# How do you multiply e^(( 3 pi )/ 8 i) * e^( 3 pi/2 i )  in trigonometric form?

Oct 15, 2017

$= {e}^{\left(\frac{31 \pi}{8}\right) i}$

#### Explanation:

 e^(((3pi)/8)i) * e^ (3(pi/2)i
${e}^{\left(\frac{3 \pi}{8}\right) i} \cdot {e}^{\left(\frac{7 \pi}{2}\right) i}$

${e}^{\left(\frac{3 \pi}{8}\right) i} \cdot {e}^{\left(\frac{28 \pi}{8}\right) i}$
e^ (((3pi + 28pi)/8)(i+i) = e^(((31pi)/8)i)

Oct 15, 2017

$\cos \left(\frac{\pi}{8}\right) - i \sin \left(\frac{\pi}{8}\right)$ or $- {\left(- 1\right)}^{\frac{7}{8}}$

#### Explanation:

Are you sure its ${e}^{3 \frac{\pi}{2}}$ not ${e}^{\frac{3 \pi}{2}}$ because it makes more sense when you write it in trig form.

Remember this beauty?
${e}^{i \pi} = - 1$
That was Euler's identity.
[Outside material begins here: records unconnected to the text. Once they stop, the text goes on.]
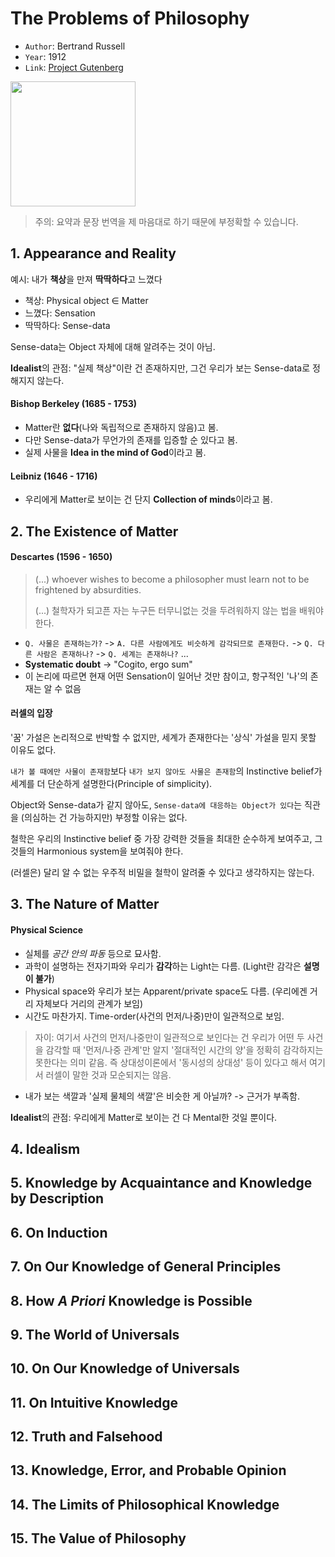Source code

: # The Problems of Philosophy

- `Author`: Bertrand Russell
- `Year`: 1912
- `Link`: [Project Gutenberg](https://www.gutenberg.org/files/5827/5827-h/5827-h.htm)

<img src="https://upload.wikimedia.org/wikipedia/en/c/c7/The_Problems_of_Philosophy%2C_1912_title_page.JPG" width="200">

> 주의: 요약과 문장 번역을 제 마음대로 하기 때문에 부정확할 수 있습니다.

## 1. Appearance and Reality

예시: 내가 **책상**을 만져 **딱딱하다**고 느꼈다

- 책상: Physical object ∈ Matter
- 느꼈다: Sensation
- 딱딱하다: Sense-data

Sense-data는 Object 자체에 대해 알려주는 것이 아님.

**Idealist**의 관점: "실제 책상"이란 건 존재하지만, 그건 우리가 보는 Sense-data로 정해지지 않는다.

#### Bishop Berkeley (1685 - 1753)

- Matter란 **없다**(나와 독립적으로 존재하지 않음)고 봄.
- 다만 Sense-data가 무언가의 존재를 입증할 순 있다고 봄.
- 실제 사물을 **Idea in the mind of God**이라고 봄.

#### Leibniz (1646 - 1716)

- 우리에게 Matter로 보이는 건 단지 **Collection of minds**이라고 봄.

## 2. The Existence of Matter

#### Descartes (1596 - 1650)

> (...) whoever wishes to become a philosopher must learn not to be frightened by absurdities.
>
> (...) 철학자가 되고픈 자는 누구든 터무니없는 것을 두려워하지 않는 법을 배워야 한다.

- `Q. 사물은 존재하는가?` -> `A. 다른 사람에게도 비슷하게 감각되므로 존재한다.` -> `Q. 다른 사람은 존재하나?` -> `Q. 세계는 존재하나?` ...
- **Systematic doubt** -> "Cogito, ergo sum"
- 이 논리에 따르면 현재 어떤 Sensation이 일어난 것만 참이고, 항구적인 '나'의 존재는 알 수 없음

#### 러셀의 입장

'꿈' 가설은 논리적으로 반박할 수 없지만, 세계가 존재한다는 '상식' 가설을 믿지 못할 이유도 없다.

`내가 볼 때에만 사물이 존재함`보다 `내가 보지 않아도 사물은 존재함`의 Instinctive belief가 세계를 더 단순하게 설명한다(Principle of simplicity).

Object와 Sense-data가 같지 않아도, `Sense-data에 대응하는 Object가 있다`는 직관을 (의심하는 건 가능하지만) 부정할 이유는 없다.

철학은 우리의 Instinctive belief 중 가장 강력한 것들을 최대한 순수하게 보여주고, 그것들의 Harmonious system을 보여줘야 한다.

(러셀은) 달리 알 수 없는 우주적 비밀을 철학이 알려줄 수 있다고 생각하지는 않는다.

## 3. The Nature of Matter

#### Physical Science

- 실체를 *공간 안의 파동* 등으로 묘사함.
- 과학이 설명하는 전자기파와 우리가 **감각**하는 Light는 다름. (Light란 감각은 **설명이 불가**)
- Physical space와 우리가 보는 Apparent/private space도 다름. (우리에겐 거리 자체보다 거리의 관계가 보임)
- 시간도 마찬가지. Time-order(사건의 먼저/나중)만이 일관적으로 보임.

> 자이: 여기서 사건의 먼저/나중만이 일관적으로 보인다는 건 우리가 어떤 두 사건을 감각할 때 '먼저/나중 관계'만 알지 '절대적인 시간의 양'을 정확히 감각하지는 못한다는 의미 같음. 즉 상대성이론에서 '동시성의 상대성' 등이 있다고 해서 여기서 러셀이 말한 것과 모순되지는 않음.

- 내가 보는 색깔과 '실제 물체의 색깔'은 비슷한 게 아닐까? -> 근거가 부족함.

**Idealist**의 관점: 우리에게 Matter로 보이는 건 다 Mental한 것일 뿐이다.

## 4. Idealism

## 5. Knowledge by Acquaintance and Knowledge by Description

## 6. On Induction

## 7. On Our Knowledge of General Principles

## 8. How _A Priori_ Knowledge is Possible

## 9. The World of Universals

## 10. On Our Knowledge of Universals

## 11. On Intuitive Knowledge

## 12. Truth and Falsehood

## 13. Knowledge, Error, and Probable Opinion

## 14. The Limits of Philosophical Knowledge

## 15. The Value of Philosophy
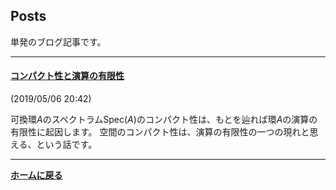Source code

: <script type="text/x-mathjax-config">
MathJax.Hub.Config({
  tex2jax: {
    inlineMath: [['$','$'], ['\\(','\\)']],
    processEscapes: true
  },
  CommonHTML: { matchFontHeight: false },
  displayAlign: "left",
  displayIndent: "2em"
});
</script>
<script async src="https://cdnjs.cloudflare.com/ajax/libs/mathjax/2.7.0/MathJax.js?config=TeX-AMS_CHTML"></script>


## **Posts**

単発のブログ記事です。

---
#### [コンパクト性と演算の有限性](/posts/20190506)
(2019/05/06 20:42)

可換環$A$のスペクトラム$\mathrm{Spec}(A)$のコンパクト性は、もとを辿れば環$A$の演算の有限性に起因します。 空間のコンパクト性は、演算の有限性の一つの現れと思える、という話です。

---

**[ホームに戻る](/index)**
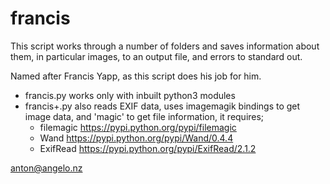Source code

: # francis

This script works through a number of folders and 
saves information about them, in particular images, 
to an output file, and errors to standard out.

Named after Francis Yapp, as this script does his 
job for him.

* francis.py works only with inbuilt python3 modules
* francis+.py also reads EXIF data, uses imagemagik bindings to get image data, and 'magic' to get file information, it requires;
    * filemagic https://pypi.python.org/pypi/filemagic
    * Wand https://pypi.python.org/pypi/Wand/0.4.4 
    * ExifRead https://pypi.python.org/pypi/ExifRead/2.1.2 

<anton@angelo.nz> 
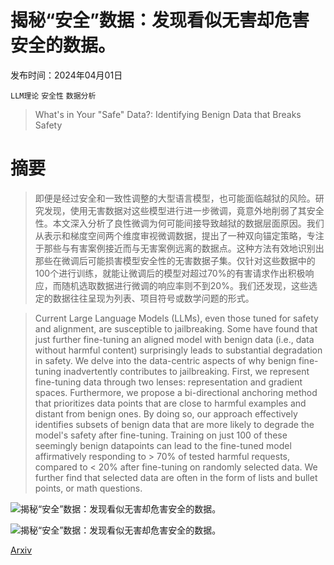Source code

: # 揭秘“安全”数据：发现看似无害却危害安全的数据。

发布时间：2024年04月01日

`LLM理论` `安全性` `数据分析`

> What's in Your "Safe" Data?: Identifying Benign Data that Breaks Safety

# 摘要

> 即便是经过安全和一致性调整的大型语言模型，也可能面临越狱的风险。研究发现，使用无害数据对这些模型进行进一步微调，竟意外地削弱了其安全性。本文深入分析了良性微调为何可能间接导致越狱的数据层面原因。我们从表示和梯度空间两个维度审视微调数据，提出了一种双向锚定策略，专注于那些与有害案例接近而与无害案例远离的数据点。这种方法有效地识别出那些在微调后可能损害模型安全性的无害数据子集。仅针对这些数据中的100个进行训练，就能让微调后的模型对超过70%的有害请求作出积极响应，而随机选取数据进行微调的响应率则不到20%。我们还发现，这些选定的数据往往呈现为列表、项目符号或数学问题的形式。

> Current Large Language Models (LLMs), even those tuned for safety and alignment, are susceptible to jailbreaking. Some have found that just further fine-tuning an aligned model with benign data (i.e., data without harmful content) surprisingly leads to substantial degradation in safety. We delve into the data-centric aspects of why benign fine-tuning inadvertently contributes to jailbreaking. First, we represent fine-tuning data through two lenses: representation and gradient spaces. Furthermore, we propose a bi-directional anchoring method that prioritizes data points that are close to harmful examples and distant from benign ones. By doing so, our approach effectively identifies subsets of benign data that are more likely to degrade the model's safety after fine-tuning. Training on just 100 of these seemingly benign datapoints can lead to the fine-tuned model affirmatively responding to > 70% of tested harmful requests, compared to < 20% after fine-tuning on randomly selected data. We further find that selected data are often in the form of lists and bullet points, or math questions.

![揭秘“安全”数据：发现看似无害却危害安全的数据。](../../../paper_images/2404.01099/x1.png)

![揭秘“安全”数据：发现看似无害却危害安全的数据。](../../../paper_images/2404.01099/x2.png)

[Arxiv](https://arxiv.org/abs/2404.01099)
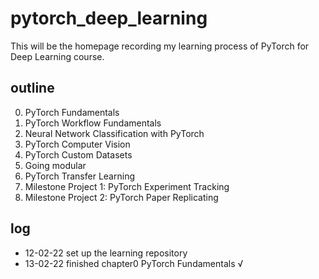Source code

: # pytorch_deep_learning
This will be the homepage recording my learning process of PyTorch for Deep Learning course.

## outline
00. PyTorch Fundamentals
01. PyTorch Workflow Fundamentals
02. Neural Network Classification with PyTorch
03. PyTorch Computer Vision
04. PyTorch Custom Datasets
05. Going modular
06. PyTorch Transfer Learning
07. Milestone Project 1: PyTorch Experiment Tracking
08. Milestone Project 2: PyTorch Paper Replicating

## log
- 12-02-22 set up the learning repository
- 13-02-22 finished chapter0 PyTorch Fundamentals √
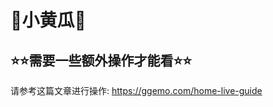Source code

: # 🥒小黄瓜🥒

<Mutsumi></Mutsumi>

## ⭐️⭐️需要一些额外操作才能看⭐️⭐️
请参考这篇文章进行操作: <a href="https://ggemo.com/home-live-guide" target="_blank">https://ggemo.com/home-live-guide</a>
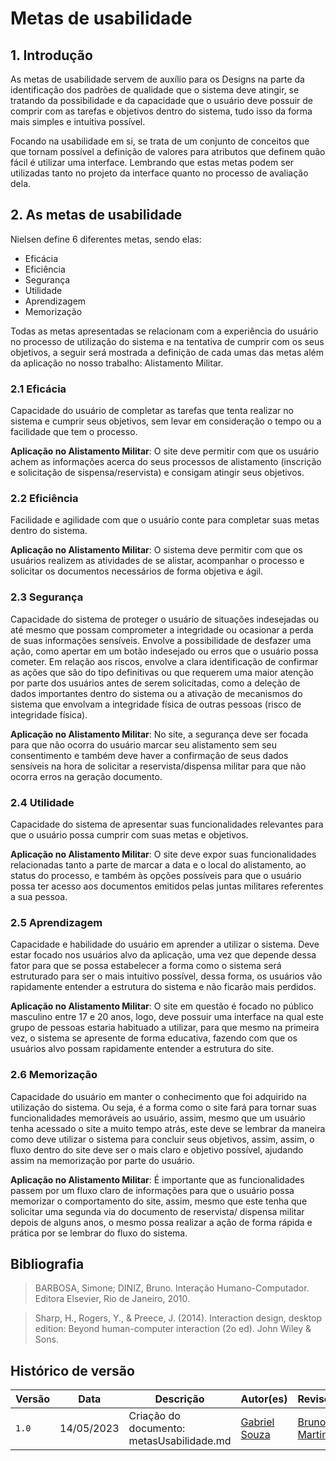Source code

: # Metas de usabilidade

## 1. Introdução

As metas de usabilidade servem de auxílio para os Designs na parte da identificação dos padrões de qualidade que o sistema deve atingir, se tratando da possibilidade e da capacidade que o usuário deve possuir de comprir com as tarefas e objetivos dentro do sistema, tudo isso da forma mais simples e intuitiva possível.

Focando na usabilidade em si, se trata de um conjunto de conceitos que que tornam possível a definição de valores para atributos que definem quão fácil é utilizar uma interface. Lembrando que estas metas podem ser utilizadas tanto no projeto da interface quanto no processo de avaliação dela.

## 2. As metas de usabilidade

Nielsen define 6 diferentes metas, sendo elas:

- Eficácia
- Eficiência
- Segurança
- Utilidade
- Aprendizagem
- Memorização

Todas as metas apresentadas se relacionam com a experiência do usuário no processo de utilização do sistema e na tentativa de cumprir com os seus objetivos, a seguir será mostrada a definição de cada umas das metas além da aplicação no nosso trabalho: Alistamento Militar.

### 2.1 Eficácia

Capacidade do usuário de completar as tarefas que tenta realizar no sistema e cumprir seus objetivos, sem levar em consideração o tempo ou a facilidade que tem o processo.

**Aplicação no Alistamento Militar**: O site deve permitir com que os usuário achem as informações acerca do seus processos de alistamento (inscrição e solicitação de sispensa/reservista) e consigam atingir seus objetivos.

### 2.2 Eficiência

Facilidade e agilidade com que o usuário conte para completar suas metas dentro do sistema.

**Aplicação no Alistamento Militar**: O sistema deve permitir com que os usuários realizem as atividades de se alistar, acompanhar o processo e solicitar os documentos necessários de forma objetiva e ágil.

### 2.3 Segurança

Capacidade do sistema de proteger o usuário de situações indesejadas ou até mesmo que possam comprometer a integridade ou ocasionar a perda de suas informações sensíveis. Envolve a possibilidade de desfazer uma ação, como apertar em um botão indesejado ou erros que o usuário possa cometer. Em relação aos riscos, envolve a clara identificação de confirmar as ações que são do tipo definitivas ou que requerem uma maior atenção por parte dos usuários antes de serem solicitadas, como a deleção de dados importantes dentro do sistema ou a ativação de mecanismos do sistema que envolvam a integridade física de outras pessoas (risco de integridade física).

**Aplicação no Alistamento Militar**: No site, a segurança deve ser focada para que não ocorra do usuário marcar seu alistamento sem seu consentimento e também deve haver a confirmação de seus dados sensíveis na hora de solicitar a reservista/dispensa militar para que não ocorra erros na geração documento.

### 2.4 Utilidade

Capacidade do sistema de apresentar suas funcionalidades relevantes para que o usuário possa cumprir com suas metas e objetivos.

**Aplicação no Alistamento Militar**: O site deve expor suas funcionalidades relacionadas tanto a parte de marcar a data e o local do alistamento, ao status do processo, e também às opções possíveis para que o usuário possa ter acesso aos documentos emitidos pelas juntas militares referentes a sua pessoa.

### 2.5 Aprendizagem

Capacidade e habilidade do usuário em aprender a utilizar o sistema. Deve estar focado nos usuários alvo da aplicação, uma vez que depende dessa fator para que se possa estabelecer a forma como o sistema será estruturado para ser o mais intuitivo possível, dessa forma, os usuários vão rapidamente entender a estrutura do sistema e não ficarão mais perdidos.

**Aplicação no Alistamento Militar**: O site em questão é focado no público masculino entre 17 e 20 anos, logo, deve possuir uma interface na qual este grupo de pessoas estaria habituado a utilizar, para que mesmo na primeira vez, o sistema se apresente de forma educativa, fazendo com que os usuários alvo possam rapidamente entender a estrutura do site.

### 2.6 Memorização

Capacidade do usuário em manter o conhecimento que foi adquirido na utilização do sistema. Ou seja, é a forma como o site fará para tornar suas funcionalidades memoráveis ao usuário, assim, mesmo que um usuário tenha acessado o site a muito tempo atrás, este deve se lembrar da maneira como deve utilizar o sistema para concluir seus objetivos, assim, assim, o fluxo dentro do site deve ser o mais claro e objetivo possível, ajudando assim na memorização por parte do usuário.

**Aplicação no Alistamento Militar**: É importante que as funcionalidades passem por um fluxo claro de informações para que o usuário possa memorizar o comportamento do site, assim, mesmo que este tenha que solicitar uma segunda via do documento de reservista/ dispensa militar depois de alguns anos, o mesmo possa realizar a ação de forma rápida e prática por se lembrar do fluxo do sistema.

## Bibliografia
> BARBOSA, Simone; DINIZ, Bruno. Interação Humano-Computador. Editora Elsevier, Rio de Janeiro, 2010.

> Sharp, H., Rogers, Y., & Preece, J. (2014). Interaction design, desktop edition: Beyond human-computer interaction (2o ed). John Wiley & Sons.

## Histórico de versão
| Versão | Data | Descrição | Autor(es) | Revisor(es) |
| --- | --- | --- | --- | --- |
|  `1.0`   | 14/05/2023 | Criação do documento: metasUsabilidade.md | [Gabriel Souza](https://github.com/GabrielMS00) | [Bruno Martins](https://github.com/gitbmvb) |





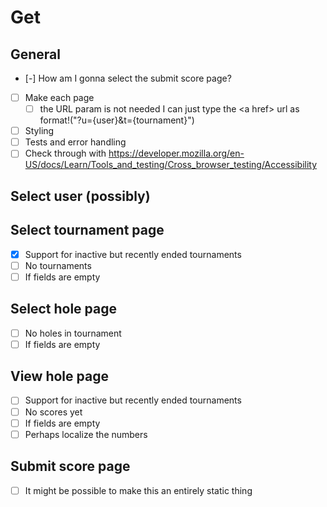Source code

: # Get
## General
- [-] How am I gonna select the submit score page?
- [ ] Make each page
    - [ ] the URL param is not needed I can just type the \<a href\> url as format!("?u={user}&t={tournament}")
- [ ] Styling
- [ ] Tests and error handling
- [ ] Check through with <https://developer.mozilla.org/en-US/docs/Learn/Tools_and_testing/Cross_browser_testing/Accessibility>

## Select user (possibly)

## Select tournament page
- [X] Support for inactive but recently ended tournaments
- [ ] No tournaments
- [ ] If fields are empty

## Select hole page
- [ ] No holes in tournament
- [ ] If fields are empty

## View hole page
- [ ] Support for inactive but recently ended tournaments
- [ ] No scores yet
- [ ] If fields are empty
- [ ] Perhaps localize the numbers

## Submit score page
- [ ] It might be possible to make this an entirely static thing

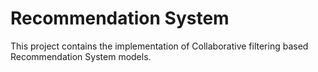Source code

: # Recommendation System

This project contains the implementation of Collaborative filtering based Recommendation System models.
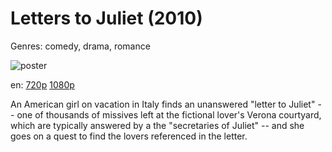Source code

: # Letters to Juliet (2010)

Genres: comedy, drama, romance

![poster](http://image.tmdb.org/t/p/w500/kUBSfYpsE1RLdl2WZL2YMJfNOEm.jpg)

en:
  [720p](magnet:?xt=urn:btih:C697B033571D8221190D7102AE36566C6F3BD438&tr=udp://glotorrents.pw:6969/announce&tr=udp://tracker.opentrackr.org:1337/announce&tr=udp://torrent.gresille.org:80/announce&tr=udp://tracker.openbittorrent.com:80&tr=udp://tracker.coppersurfer.tk:6969&tr=udp://tracker.leechers-paradise.org:6969&tr=udp://p4p.arenabg.ch:1337&tr=udp://tracker.internetwarriors.net:1337)
  [1080p](magnet:?xt=urn:btih:F8C4249ECADA6AA1254AC50A8165C526537C5C96&tr=udp://glotorrents.pw:6969/announce&tr=udp://tracker.opentrackr.org:1337/announce&tr=udp://torrent.gresille.org:80/announce&tr=udp://tracker.openbittorrent.com:80&tr=udp://tracker.coppersurfer.tk:6969&tr=udp://tracker.leechers-paradise.org:6969&tr=udp://p4p.arenabg.ch:1337&tr=udp://tracker.internetwarriors.net:1337)
  


An American girl on vacation in Italy finds an unanswered "letter to Juliet" -- one of thousands of missives left at the fictional lover's Verona courtyard, which are typically answered by a the "secretaries of Juliet" -- and she goes on a quest to find the lovers referenced in the letter.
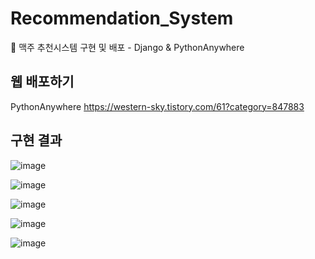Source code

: # Recommendation_System
🍺 맥주 추천시스템 구현 및 배포 - Django & PythonAnywhere

## 웹 배포하기
PythonAnywhere
https://western-sky.tistory.com/61?category=847883

## 구현 결과
![image](https://user-images.githubusercontent.com/44918665/111407631-5e3d3800-8717-11eb-9eff-c6fc3b8dd977.png)

![image](https://user-images.githubusercontent.com/44918665/111407692-70b77180-8717-11eb-8df9-c1dced548533.png)

![image](https://user-images.githubusercontent.com/44918665/111407746-82007e00-8717-11eb-926e-ceebe384035a.png)

![image](https://user-images.githubusercontent.com/44918665/111407764-8a58b900-8717-11eb-8c1e-2726ce364c73.png)

![image](https://user-images.githubusercontent.com/44918665/111407784-904e9a00-8717-11eb-9222-41c13454ce42.png)
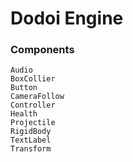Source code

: # Dodoi Engine

### Components
    Audio
    BoxCollier
    Button
    CameraFollow
    Controller
    Health
    Projectile
    RigidBody
    TextLabel
    Transform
This is the generalized formula:
${e}^{i x} = \cos x + i \sin x$

Therefore, we can break down the two terms involved:

${e}^{i \frac{3}{8} \pi} = \cos \left(\frac{3 \pi}{8}\right) + i \sin \left(\frac{3 \pi}{8}\right)$

${e}^{i \frac{7}{2} \pi} = \cos \left(\frac{7 \pi}{2}\right) + i \sin \left(\frac{7 \pi}{2}\right) = 0 + i \cdot \left(- 1\right) = - i$

${e}^{i \frac{3}{8} \pi} = {\left({e}^{i \frac{3}{2} \pi}\right)}^{\frac{1}{4}} = {\left(- i\right)}^{\frac{1}{4}}$
${e}^{i \frac{3}{8} \pi} \cdot {e}^{i \frac{3}{2} \pi} = {\left({e}^{i \frac{3}{2} \pi}\right)}^{\frac{1}{4}} \cdot {e}^{i \frac{7}{2} \pi} = {\left({e}^{i \frac{3}{2} \pi}\right)}^{\frac{5}{4}} = {\left(- i\right)}^{\frac{5}{4}} = - {\left(- 1\right)}^{\frac{7}{8}}$

Or

${e}^{i \frac{3}{8} \pi} \cdot {e}^{i \frac{7}{2} \pi} = \sin \left(\frac{3 \pi}{8}\right) - i \cos \left(\frac{3 \pi}{8}\right)$

$= \cos \left(\frac{\pi}{8}\right) - i \sin \left(\frac{\pi}{8}\right)$